Three-way decisions are thinking in threes. In contrast to dichotomous thinking in terms of two options, three-way decisions introduce a third option. We move from true/false, black/white, yes/no etc. into true/unsure/false, black/grey/white, yes/maybe/no etc. The third option provides the necessary flexibility and universality of thinking in threes.

A theory of three-way decisions (3WD) may be interpreted within a trisecting-acting-outcome (TAO) framework (see reference [1] below). With respect to trisecting, we divide a whole into three parts. With respect to acting, we design most effective strategies for processing the three parts. With respect to outcome, we evaluate the effectiveness of the combined outcome of trisection and acting. In a set-theoretic model of three-way decisions, we divide a universal set into three pair-wise disjoint regions known as a trisection or a weak tri-partition. We design most effective strategies for processing the three regions. The identification and explicit investigation of different strategies for different regions are a distinguishing feature of three-way decisions.

A specific model of three-way decisions may be formulated based on the notions of acceptance, rejection and noncommitment. It is an extension of the commonly used binary-decision model with an added third option. Three-way decisions play a key role in everyday decision-making and have been widely used in many fields and disciplines.

The notion of three-way decisions was originally introduced by the needs to explain the three regions of probabilistic rough sets (see reference [3] below). One can construct rules for acceptance from the positive region and rules for rejection from the negative region. When neither a decision of an acceptance nor a decision of rejection can be made, a third option of noncommitment is chosen. Recent studies show that rough set theory is only one of possible ways to construct three regions. A more general theory of three-way decisions has been proposed (see reference [2] below), embracing ideas from rough sets, interval sets, shadowed sets, three-way approximations of fuzzy sets, orthopairs, square of oppositions, and others.

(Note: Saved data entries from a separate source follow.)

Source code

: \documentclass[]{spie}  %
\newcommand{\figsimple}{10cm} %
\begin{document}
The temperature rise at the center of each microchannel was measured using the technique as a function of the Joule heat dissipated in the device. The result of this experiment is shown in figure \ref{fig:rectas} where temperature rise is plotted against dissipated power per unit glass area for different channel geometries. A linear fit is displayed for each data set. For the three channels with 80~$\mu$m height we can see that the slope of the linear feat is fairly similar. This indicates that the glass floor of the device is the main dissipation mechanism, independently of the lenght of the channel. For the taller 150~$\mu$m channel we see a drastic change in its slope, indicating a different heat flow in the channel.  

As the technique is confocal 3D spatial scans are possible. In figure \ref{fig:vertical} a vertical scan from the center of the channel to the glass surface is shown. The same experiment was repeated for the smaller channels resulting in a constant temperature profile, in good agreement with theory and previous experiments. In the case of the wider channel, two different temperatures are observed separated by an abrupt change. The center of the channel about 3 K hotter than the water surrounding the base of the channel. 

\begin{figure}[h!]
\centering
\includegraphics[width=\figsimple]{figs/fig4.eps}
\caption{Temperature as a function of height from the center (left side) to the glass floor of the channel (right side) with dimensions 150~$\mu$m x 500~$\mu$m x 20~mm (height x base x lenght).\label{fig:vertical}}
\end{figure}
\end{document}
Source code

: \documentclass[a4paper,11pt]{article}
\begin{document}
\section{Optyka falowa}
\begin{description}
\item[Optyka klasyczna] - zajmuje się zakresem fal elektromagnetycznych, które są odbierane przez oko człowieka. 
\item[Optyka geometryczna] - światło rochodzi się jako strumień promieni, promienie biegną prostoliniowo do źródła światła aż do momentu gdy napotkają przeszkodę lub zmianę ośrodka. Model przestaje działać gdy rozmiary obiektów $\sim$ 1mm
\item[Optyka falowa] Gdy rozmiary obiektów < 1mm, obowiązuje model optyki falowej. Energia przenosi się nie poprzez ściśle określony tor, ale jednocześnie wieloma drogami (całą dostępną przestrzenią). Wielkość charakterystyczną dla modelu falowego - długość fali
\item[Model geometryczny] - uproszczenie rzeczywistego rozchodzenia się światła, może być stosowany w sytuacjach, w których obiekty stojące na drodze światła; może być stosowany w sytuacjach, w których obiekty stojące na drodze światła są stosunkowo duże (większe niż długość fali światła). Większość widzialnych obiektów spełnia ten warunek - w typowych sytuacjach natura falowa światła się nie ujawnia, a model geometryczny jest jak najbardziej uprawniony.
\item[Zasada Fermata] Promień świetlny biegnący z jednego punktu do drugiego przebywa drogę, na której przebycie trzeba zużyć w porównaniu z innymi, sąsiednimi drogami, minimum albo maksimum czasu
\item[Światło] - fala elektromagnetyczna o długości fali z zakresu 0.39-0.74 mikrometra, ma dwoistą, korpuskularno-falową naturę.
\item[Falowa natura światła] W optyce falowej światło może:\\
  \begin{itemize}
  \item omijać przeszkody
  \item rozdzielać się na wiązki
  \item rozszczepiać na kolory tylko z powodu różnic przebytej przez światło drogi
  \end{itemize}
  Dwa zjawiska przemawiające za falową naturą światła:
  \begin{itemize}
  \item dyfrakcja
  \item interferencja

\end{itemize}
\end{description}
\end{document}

[1] Y.Y. Yao, Three-way decision and granular computing, International Journal of Approximate Reasoning 103 (2018) 107-123.
[2] Y.Y. Yao, An outline of a theory of three-way decisions, in: J.T. Yao, Y. Yang, R. Slowinski, S. Greco, H. Li, S. Mitra, L. Polkowski (Eds.), Rough Sets and Current Trends in Computing, LNCS 7413, Springer, Heidelberg, 2012, pp. 1-17.
[3] Y.Y. Yao, Three-way decisions: an interpretation of rules in rough set theory, in: P. Wen, Y.F. Li, L. Polkowski, Y.Y. Yao, S. Tsumoto, G.Y. Wang (Eds.), Rough Sets and Knowledge Technology, LNCS 5589, Springer, Heidelberg, 2009, pp. 642-649.